(Entries taken from a collection)
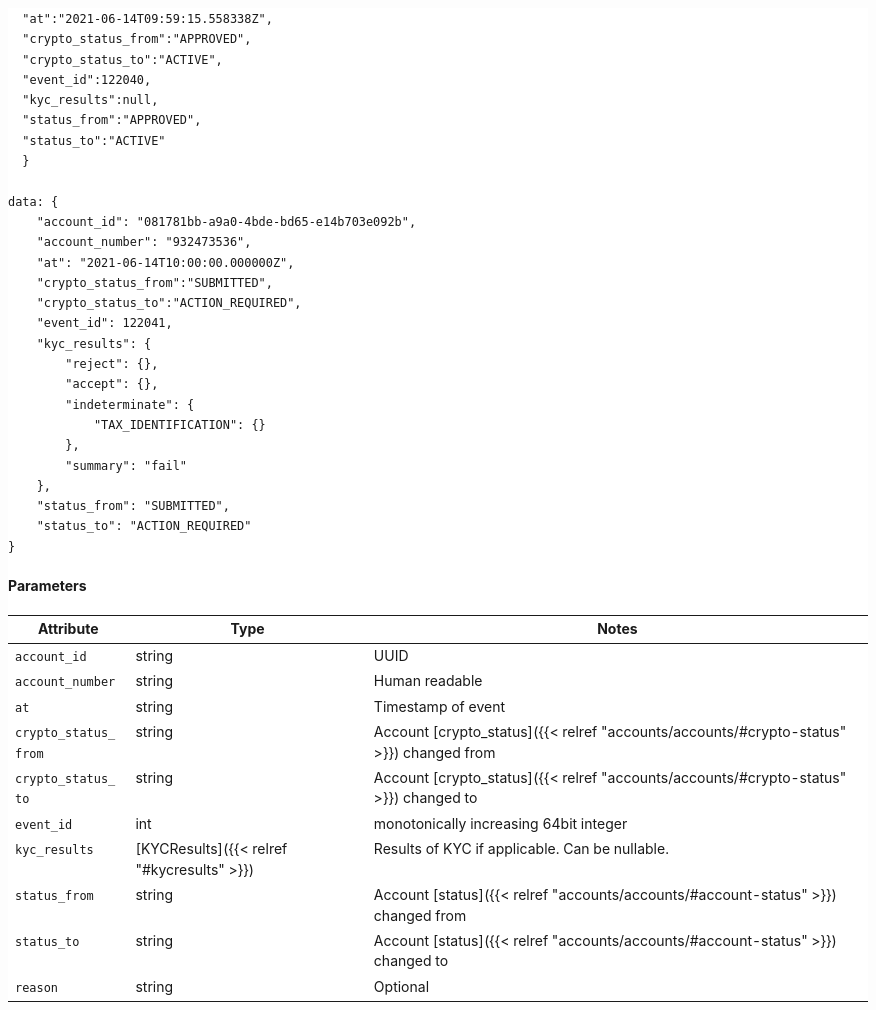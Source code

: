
 ```
  "at":"2021-06-14T09:59:15.558338Z",
  "crypto_status_from":"APPROVED",
  "crypto_status_to":"ACTIVE",
  "event_id":122040,
  "kyc_results":null,
  "status_from":"APPROVED",
  "status_to":"ACTIVE"
  }

data: {
    "account_id": "081781bb-a9a0-4bde-bd65-e14b703e092b",
    "account_number": "932473536",
    "at": "2021-06-14T10:00:00.000000Z",
    "crypto_status_from":"SUBMITTED",
    "crypto_status_to":"ACTION_REQUIRED",
    "event_id": 122041,
    "kyc_results": {
        "reject": {},
        "accept": {},
        "indeterminate": {
            "TAX_IDENTIFICATION": {}
        },
        "summary": "fail"
    },
    "status_from": "SUBMITTED",
    "status_to": "ACTION_REQUIRED"
}
```

#### Parameters

| Attribute            | Type                                       | Notes                                                                                    |
| -------------------- | ------------------------------------------ | ---------------------------------------------------------------------------------------- |
| `account_id`         | string                                     | UUID                                                                                     |
| `account_number`     | string                                     | Human readable                                                                           |
| `at`                 | string                                     | Timestamp of event                                                                       |
| `crypto_status_from` | string                                     | Account [crypto_status]({{< relref "accounts/accounts/#crypto-status" >}}) changed from  |
| `crypto_status_to`   | string                                     | Account [crypto_status]({{< relref "accounts/accounts/#crypto-status" >}}) changed to    |
| `event_id`           | int                                        | monotonically increasing 64bit integer                                                   |
| `kyc_results`        | [KYCResults]({{< relref "#kycresults" >}}) | Results of KYC if applicable. Can be nullable.                                           |
| `status_from`        | string                                     | Account [status]({{< relref "accounts/accounts/#account-status" >}}) changed from        |
| `status_to`          | string                                     | Account [status]({{< relref "accounts/accounts/#account-status" >}}) changed to          |
| `reason`             | string                                     | Optional                                                                                 |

### [EXERCISE AIM]
Give the records again exactly as they stand, so that only the pictures are missing.

### [ANSWER TO THE EXERCISE]
Source code

:
 ```
  "at":"2021-06-14T09:59:15.558338Z",
  "crypto_status_from":"APPROVED",
  "crypto_status_to":"ACTIVE",
  "event_id":122040,
  "kyc_results":null,
  "status_from":"APPROVED",
  "status_to":"ACTIVE"
  }

data: {
    "account_id": "081781bb-a9a0-4bde-bd65-e14b703e092b",
    "account_number": "932473536",
    "at": "2021-06-14T10:00:00.000000Z",
    "crypto_status_from":"SUBMITTED",
    "crypto_status_to":"ACTION_REQUIRED",
    "event_id": 122041,
    "kyc_results": {
        "reject": {},
        "accept": {},
        "indeterminate": {
            "TAX_IDENTIFICATION": {}
        },
        "summary": "fail"
    },
    "status_from": "SUBMITTED",
    "status_to": "ACTION_REQUIRED"
}
```

#### Parameters

| Attribute            | Type                                       | Notes                                                                                    |
| -------------------- | ------------------------------------------ | ---------------------------------------------------------------------------------------- |
| `account_id`         | string                                     | UUID                                                                                     |
| `account_number`     | string                                     | Human readable                                                                           |
| `at`                 | string                                     | Timestamp of event                                                                       |
| `crypto_status_from` | string                                     | Account [crypto_status]({{< relref "accounts/accounts/#crypto-status" >}}) changed from  |
| `crypto_status_to`   | string                                     | Account [crypto_status]({{< relref "accounts/accounts/#crypto-status" >}}) changed to    |
| `event_id`           | int                                        | monotonically increasing 64bit integer                                                   |
| `kyc_results`        | [KYCResults]({{< relref "#kycresults" >}}) | Results of KYC if applicable. Can be nullable.                                           |
| `status_from`        | string                                     | Account [status]({{< relref "accounts/accounts/#account-status" >}}) changed from        |
| `status_to`          | string                                     | Account [status]({{< relref "accounts/accounts/#account-status" >}}) changed to          |
| `reason`             | string                                     | Optional                                                                                 |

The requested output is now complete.